NEIL LEADBEATER
Reviews
As a Bee by Simon Pettet
(Talisman House, Massachusetts, 2014)
Simon Pettet was born in England in 1953 but
moved to New York City in 1977, where he still lives. In addition to four
previous collections of poetry, he has collaborated on two books with the
photographer Rudy Burckhardt. A devotee of the movement known as the New York
School of Poets, he has edited The Art Writings of James Schuyler (1998)

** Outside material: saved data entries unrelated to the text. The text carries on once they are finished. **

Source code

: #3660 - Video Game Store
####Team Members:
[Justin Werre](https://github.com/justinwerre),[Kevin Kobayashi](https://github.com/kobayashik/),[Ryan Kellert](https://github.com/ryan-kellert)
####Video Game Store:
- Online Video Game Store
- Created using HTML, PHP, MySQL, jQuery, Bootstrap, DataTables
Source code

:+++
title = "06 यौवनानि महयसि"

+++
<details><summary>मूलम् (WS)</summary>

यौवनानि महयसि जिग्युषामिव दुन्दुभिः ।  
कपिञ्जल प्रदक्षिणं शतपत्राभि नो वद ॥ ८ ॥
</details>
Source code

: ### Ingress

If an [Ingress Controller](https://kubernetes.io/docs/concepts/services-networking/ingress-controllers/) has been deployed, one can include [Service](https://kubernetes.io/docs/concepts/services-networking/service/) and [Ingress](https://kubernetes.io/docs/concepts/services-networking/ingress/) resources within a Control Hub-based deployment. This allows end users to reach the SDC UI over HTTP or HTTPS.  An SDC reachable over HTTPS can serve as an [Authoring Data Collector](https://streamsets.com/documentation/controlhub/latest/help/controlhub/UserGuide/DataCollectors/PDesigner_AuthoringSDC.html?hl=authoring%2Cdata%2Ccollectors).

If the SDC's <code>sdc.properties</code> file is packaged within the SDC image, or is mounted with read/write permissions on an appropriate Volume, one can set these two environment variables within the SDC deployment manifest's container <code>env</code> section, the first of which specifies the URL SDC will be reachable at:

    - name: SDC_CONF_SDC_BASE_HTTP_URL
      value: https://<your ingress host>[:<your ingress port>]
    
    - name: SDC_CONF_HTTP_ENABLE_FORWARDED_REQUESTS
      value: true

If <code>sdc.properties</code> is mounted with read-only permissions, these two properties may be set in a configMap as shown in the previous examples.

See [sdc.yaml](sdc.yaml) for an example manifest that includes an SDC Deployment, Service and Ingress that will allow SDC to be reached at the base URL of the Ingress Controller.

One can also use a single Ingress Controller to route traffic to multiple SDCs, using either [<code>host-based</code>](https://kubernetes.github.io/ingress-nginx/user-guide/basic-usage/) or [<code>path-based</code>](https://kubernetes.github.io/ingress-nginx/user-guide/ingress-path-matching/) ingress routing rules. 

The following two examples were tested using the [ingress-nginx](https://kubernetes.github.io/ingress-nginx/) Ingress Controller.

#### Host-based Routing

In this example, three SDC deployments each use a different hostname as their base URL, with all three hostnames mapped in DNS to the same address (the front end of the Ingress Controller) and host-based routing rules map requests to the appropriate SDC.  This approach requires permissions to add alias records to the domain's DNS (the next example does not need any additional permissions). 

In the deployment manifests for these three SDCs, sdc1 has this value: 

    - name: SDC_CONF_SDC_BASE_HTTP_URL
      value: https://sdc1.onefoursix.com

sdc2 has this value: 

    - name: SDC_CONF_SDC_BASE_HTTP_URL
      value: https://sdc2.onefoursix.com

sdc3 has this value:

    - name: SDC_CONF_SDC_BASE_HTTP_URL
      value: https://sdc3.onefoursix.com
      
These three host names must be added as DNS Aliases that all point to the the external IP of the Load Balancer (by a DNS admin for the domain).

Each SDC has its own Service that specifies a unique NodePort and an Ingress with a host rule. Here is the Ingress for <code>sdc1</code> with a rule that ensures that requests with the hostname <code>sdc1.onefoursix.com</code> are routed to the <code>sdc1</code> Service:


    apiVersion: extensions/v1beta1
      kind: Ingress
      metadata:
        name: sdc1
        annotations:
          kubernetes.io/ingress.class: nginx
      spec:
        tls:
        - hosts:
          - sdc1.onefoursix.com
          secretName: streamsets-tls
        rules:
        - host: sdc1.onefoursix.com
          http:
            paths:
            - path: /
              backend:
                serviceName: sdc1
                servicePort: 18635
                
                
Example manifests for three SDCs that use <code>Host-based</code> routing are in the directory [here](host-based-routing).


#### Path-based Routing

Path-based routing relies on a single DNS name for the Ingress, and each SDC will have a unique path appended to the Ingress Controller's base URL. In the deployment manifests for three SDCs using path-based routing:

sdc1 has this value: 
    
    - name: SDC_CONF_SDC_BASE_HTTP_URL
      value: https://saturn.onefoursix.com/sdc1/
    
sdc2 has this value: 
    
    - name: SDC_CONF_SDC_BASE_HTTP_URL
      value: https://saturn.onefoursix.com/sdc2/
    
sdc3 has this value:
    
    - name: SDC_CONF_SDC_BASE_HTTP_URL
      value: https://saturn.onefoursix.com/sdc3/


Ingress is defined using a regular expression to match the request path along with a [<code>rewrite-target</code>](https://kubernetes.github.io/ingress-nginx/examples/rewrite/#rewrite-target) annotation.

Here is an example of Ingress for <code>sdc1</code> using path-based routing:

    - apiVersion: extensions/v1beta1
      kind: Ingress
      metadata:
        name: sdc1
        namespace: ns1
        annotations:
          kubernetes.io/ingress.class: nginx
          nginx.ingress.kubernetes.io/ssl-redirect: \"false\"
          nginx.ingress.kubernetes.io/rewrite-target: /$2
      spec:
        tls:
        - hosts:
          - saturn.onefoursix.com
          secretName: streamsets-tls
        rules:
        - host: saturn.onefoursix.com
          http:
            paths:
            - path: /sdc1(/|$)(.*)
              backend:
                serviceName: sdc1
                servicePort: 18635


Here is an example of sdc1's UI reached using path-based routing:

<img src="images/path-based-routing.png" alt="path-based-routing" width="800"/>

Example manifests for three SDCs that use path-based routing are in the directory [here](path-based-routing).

and Other Flowers, a posthumous collection of Schuyler’s writing
(2010).
As a Bee is a slim volume of thirty poems. Its title invites the reader to fill
in the missing word at the beginning yet these poems, despite the cover showing
a hive of activity, are far from busy. Taking the title as a conjunction is
perhaps more in keeping with the second poem in the book which is the title
poem and also a found poem. Nearly all of the eight sentences begin with the
phrase “as a bee…” and end up saying much the same thing in eight different
ways.
The first and last poems in the book
complement each other with their references to fire and smoke and act as
bookends to the poems in between. The last poem, "Smoke Extinguished," is full of contradictions. Are the lights
about to go on or off? Is the sound turned down or up? Is the interim what it
means or does it extend to the full performance? Has the smoke really been
extinguished or is the fire about to begin?
We would like you all
To remain in your seats
In the interim
(For the duration
Of the proceedings)
Have faith
The show
Is about to spiral.
Here
we have a reference to smoke towering or tapering in a column. But it could
also be a reference to the poet as spiralist – someone who is engaged in
spiralism – an ambitious person. The jury is out.
Pettet
is a poet of few words. His poems are quiet and there are few titles to draw
the reader into them. Just over half of the poems listed on the contents page
are simply titled "POEM" followed by the first line in parenthesis yet
when it comes to the actual pages upon which they are printed even this, in several
instances, is missing which leads one to wonder, without reference to the
contents page, where one poem ends and another begins.
Some
of the poems in this collection are tough nuts to crack. When you finally break
through the outer shell, hoping to get to the kernel, they do not deliver
themselves up in manageable portions but scatter into fragments that are
difficult to piece together. The exquisite and intriguing "POEM" (“As long as
she lived”) is a case in point:
As long as she lived, I was not sensible
Of the misfortunes of being blind
Scales falling from my eyes
I still had my looks.
It was for that reason that I adored her image
Embodied in amber
Trapped, we would, perhaps, live forever.
I
have always maintained that it is possible to enjoy a poem even if its sense
eludes you and, although I enjoy this one, a little more clarity would have
helped me to appreciate it all the more. Other poems, such as "Some Musings
In The Solarium," "Dashwood Brooks" and "Venice" are easier to comprehend.
There
is a lot to admire here. I like the alliteration of "Frieda fostered the fan
club" as a line-opener to the poem on page 19 and the closing couplet
telling how, when faced with money, fame, or happiness, "she stacked the
cards up for happiness." I also appreciate Pettet’s concern for the animal
world in "POEM" (“coyote howls on the crossroads”), the elliptical
biographies to be found in poems such as "Biographia Literaria" and "POEM" (“The mysterious Robert Feke”) in which we are given tantalizing details to
muse upon and the way in which, at the close of "POEM" (“He believed in Zen
friendship”), Pettet sums up the art of his craft which is expressed as
the maximum compassion [in]
the minimum number of syllables.
These
are quiet observations, sometimes serious, sometimes playful, written by a poet
who is not given to making the big statement but content to express himself in
the fewest possible words.
*****
Neil Leadbeater is an author, essayist, poet and
critic living in Edinburgh, Scotland. His short stories, articles and poems
have been published widely in anthologies and journals both at home and abroad.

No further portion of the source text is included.